• Task to carry out:
Among the lines of the records, please find those that contain the word "page" and copy them.

• Document images with source code:
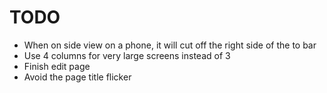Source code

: # TODO
* When on side view on a phone, it will cut off the right side of the to bar
* Use 4 columns for very large screens instead of 3
* Finish edit page
* Avoid the page title flicker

• Result of this task:
* Finish edit page
* Avoid the page title flicker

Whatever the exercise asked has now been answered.